Recently, bedbugs have become a more pressing matter in the public mind. Horror stories of bugs in the most exclusive hotels have left travelers itching to stay home, but not everyone can stay in their homes. College students move to dorms, apartments and rental houses. The chances of bedbugs are high, and this is quite the case at the Rochester Institute of Technology (RIT). These little ride-alongs, though, are not as much as a problem as some people might think.
Pat Adams was never in the habit of communicating with his roommate. As honors freshmen, they lived in the Gibson dorms. When he was not in class or doing work for his Industrial Engineering degree, Adams was spending time with his friends in other dorm buildings.
“My roommate mentioned having rashes on his back,” Adams said, now 21 and a third year Manufacturing Engineering Technology major. “He left overnight, he said something about not liking [RIT].”
Not long after, RIT Housing approached Adams, saying that they would need to test for bedbugs. Once bugs were found in his room, Exodus Exterminating got to work. Adams was instructed to keep his clothing in provided bags for three weeks. These three weeks would be spent with weekly treatments to combat the bugs.
But things did not go as planned.
“It sucked [sic],” Adams said. Exodus told him multiple times that his room was not in the correct condition to be sprayed by leaving a note on his door. Adams does not recall being told what is considered correct condition. This caused the treatment to go on for three months.
“Alerting the student should have been done by the exterminators,” Terry Walker said. Walker is the manager of Building Services for Facilities Management Services (FMS) at RIT. FMS is responsible for cleaning and maintaining dorms and academic buildings on campus. “Student notification is up to [Residence] Life.”

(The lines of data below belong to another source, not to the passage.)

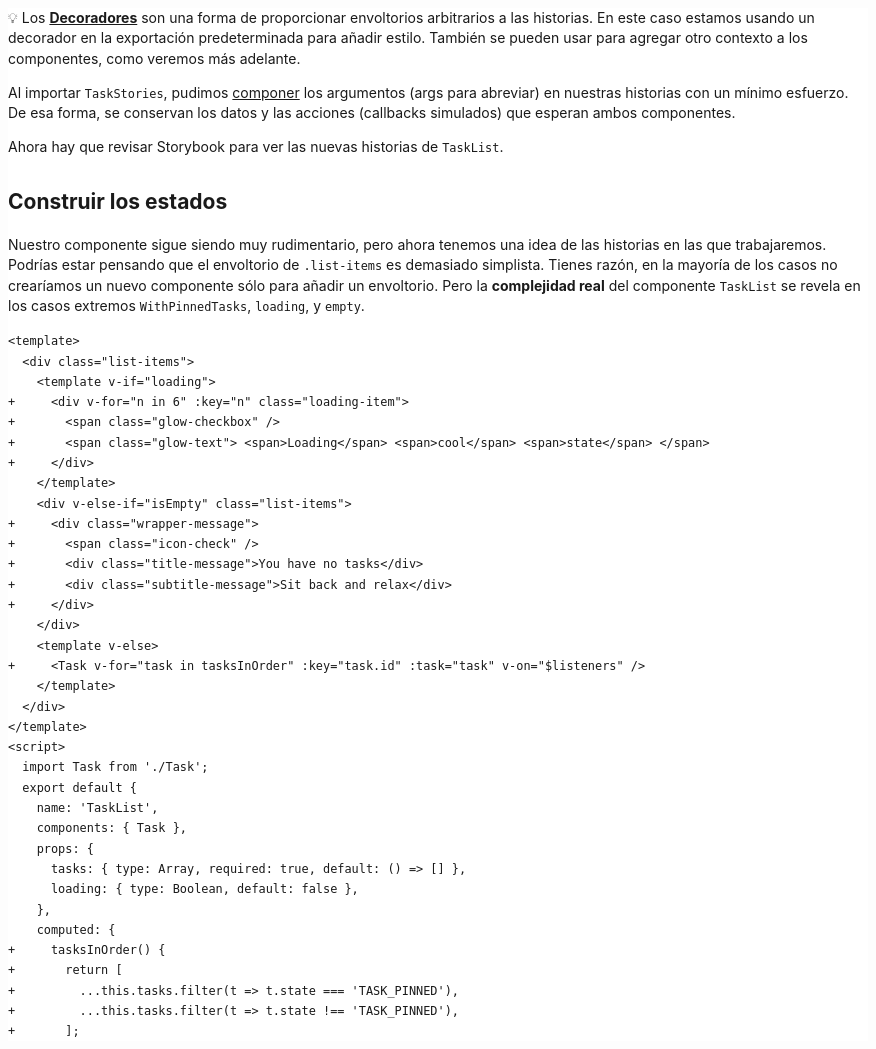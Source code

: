 <div class="aside">
💡 Los <a href="https://storybook.js.org/docs/vue/writing-stories/decorators"><b>Decoradores</b></a> son una forma de proporcionar envoltorios arbitrarios a las historias. En este caso estamos usando un decorador en la exportación predeterminada para añadir estilo. También se pueden usar para agregar otro contexto a los componentes, como veremos más adelante.
</div>

Al importar `TaskStories`, pudimos [componer](https://storybook.js.org/docs/vue/writing-stories/args#args-composition) los argumentos (args para abreviar) en nuestras historias con un mínimo esfuerzo. De esa forma, se conservan los datos y las acciones (callbacks simulados) que esperan ambos componentes.

Ahora hay que revisar Storybook para ver las nuevas historias de `TaskList`.

<video autoPlay muted playsInline loop>
  <source
    src="/intro-to-storybook/inprogress-tasklist-states.mp4"
    type="video/mp4"
  />
</video>

## Construir los estados

Nuestro componente sigue siendo muy rudimentario, pero ahora tenemos una idea de las historias en las que trabajaremos. Podrías estar pensando que el envoltorio de `.list-items` es demasiado simplista. Tienes razón, en la mayoría de los casos no crearíamos un nuevo componente sólo para añadir un envoltorio. Pero la **complejidad real** del componente `TaskList` se revela en los casos extremos `WithPinnedTasks`, `loading`, y `empty`.

```diff:title=src/components/TaskList.vue
<template>
  <div class="list-items">
    <template v-if="loading">
+     <div v-for="n in 6" :key="n" class="loading-item">
+       <span class="glow-checkbox" />
+       <span class="glow-text"> <span>Loading</span> <span>cool</span> <span>state</span> </span>
+     </div>
    </template>
    <div v-else-if="isEmpty" class="list-items">
+     <div class="wrapper-message">
+       <span class="icon-check" />
+       <div class="title-message">You have no tasks</div>
+       <div class="subtitle-message">Sit back and relax</div>
+     </div>
    </div>
    <template v-else>
+     <Task v-for="task in tasksInOrder" :key="task.id" :task="task" v-on="$listeners" />
    </template>
  </div>
</template>
<script>
  import Task from './Task';
  export default {
    name: 'TaskList',
    components: { Task },
    props: {
      tasks: { type: Array, required: true, default: () => [] },
      loading: { type: Boolean, default: false },
    },
    computed: {
+     tasksInOrder() {
+       return [
+         ...this.tasks.filter(t => t.state === 'TASK_PINNED'),
+         ...this.tasks.filter(t => t.state !== 'TASK_PINNED'),
+       ];
```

Walker noted that Residence Life and Housing Operations were in charge of hiring exterminators, servicing on-campus apartments and making procedures for handling bedbugs in dorms. Housing Operations could not be reached for interview.
Though academic buildings do not house students, that does not mean they are any safer from bedbug infestation. “We kept getting reports of bedbugs,” Walker said. The complaints focused on the second floor of the Wallace Center. It is one of two floors were talking is permitted and features couches and lounges for students to rest and read.
FMS staff were sent to look for the signs of bedbugs. Michael Potter, professor of Entomology at the University of Kentucky says signs include eggs, egg shells, excrement and shed exoskeletons, along with the bugs themselves. FMS could not find proof of bedbugs, but still treated the area to be safe.
“What’s interesting about the library is we treated the furniture, the carpet and we couldn’t find evidence of bedbugs,” Walker said. The Wallace Center replaced the furniture to be safe, Walker said.
Park Point and The Province are apartment complexes built adjacent to RIT and are marketed towards students. As they are not run by RIT, they have different practices and procedures in place. Park Point’s general manager, Nick Ippolito, explained the complex’s policies.
“We respond to every report of bedbugs, and we have only found one case. We have a plan, a response plan. We proceed with knowledge and care compared to renters in the area.” Park Point uses an outside exterminating company to handle bedbugs. Only two reports of bedbugs have surfaced. One was the apartment next door to the confirmed case.
The Province could not be reached for interview or comment.
Neither RIT nor Park Point disseminates information to about bedbugs unless an infestation is found. “Bedbugs wouldn’t be good publicity for potential students and tenants,” Walker said. “We certainly don’t have the authority to run a campaign for awareness.” Walker cited that that would fall to Housing Operations’ responsibility.
“You know, we really should inform people about bedbugs,” Ippolito said.
A 2011 study from Virginia Tech found that the recent increase of bedbug infestations could be linked to resistances developed by the bugs. “Due to the widespread use of DDT, bed bugs were essentially eradicated from U.S. homes and apartments by the 1950s,” the study states. “While DDT was initially effective for bed bug control, resistance to the cyclodienes was well-documented among different bed bug populations by 1958.”
Due to this developing resistance, along with the banning of DD in the United States, pyrethroid chemicals are now being used to combat bedbugs. The study found that the bugs are already developing genetic mutations where enzymes neutralize the chemicals.
The only proven non-chemical way to control bedbugs is through heat. Clothes, bedding and linens need to be washed and dried at least at 120o F. They need to be stored in bags to keep bugs from reaching them again. As not everything can be heat-treated, insecticides are still the main way to kill bedbugs.
Unfortunately, treatment of bedbugs are not as stringent in other countries. International travelers could have bedbugs hopping a ride with them back to the states. Soon, they find themselves in new environments and new beds.
Good night, sleep tight, and of course, wash your laundry in hot water to keep the bed bugs from biting.